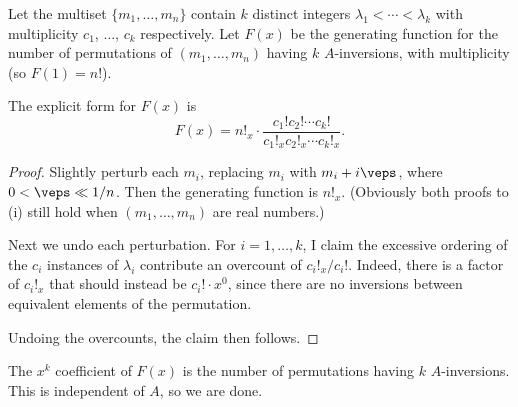 Let the multiset $\{m_1,\ldots,m_n\}$ contain $k$ distinct integers $\lambda_1<\cdots<\lambda_k$ with multiplicity $c_1$, $\ldots$, $c_k$ respectively. Let $F(x)$ be the generating function for the number of permutations of $(m_1,\ldots,m_n)$ having $k$ $A$-inversions, with multiplicity (so $F(1)=n!$).
\begin{claim*}
    The explicit form for $F(x)$ is \[F(x)=n!_x\cdot\frac{c_1!c_2!\cdots c_k!}{c_1!_xc_2!_x\cdots c_k!_x}.\]
\end{claim*}
\begin{proof}
    Slightly perturb each $m_i$, replacing $m_i$ with $m_i+i\veps$, where $0<\veps\ll1/n$. Then the generating function is $n!_x$. (Obviously both proofs to (i) still hold when $(m_1,\ldots,m_n)$ are real numbers.)

    Next we undo each perturbation. For $i=1,\ldots,k$, I claim the excessive ordering of the $c_i$ instances of $\lambda_i$ contribute an overcount of $c_i!_x/c_i!$. Indeed, there is a factor of $c_i!_x$ that should instead be $c_i!\cdot x^0$, since there are no inversions between equivalent elements of the permutation.

    Undoing the overcounts, the claim then follows.
\end{proof}

The $x^k$ coefficient of $F(x)$ is the number of permutations having $k$ $A$-inversions. This is independent of $A$, so we are done.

+ + + + +

Where a line above contains the word "claim", copy that line.

\begin{claim*}
\end{claim*}
    Next we undo each perturbation. For $i=1,\ldots,k$, I claim the excessive ordering of the $c_i$ instances of $\lambda_i$ contribute an overcount of $c_i!_x/c_i!$. Indeed, there is a factor of $c_i!_x$ that should instead be $c_i!\cdot x^0$, since there are no inversions between equivalent elements of the permutation.
    Undoing the overcounts, the claim then follows.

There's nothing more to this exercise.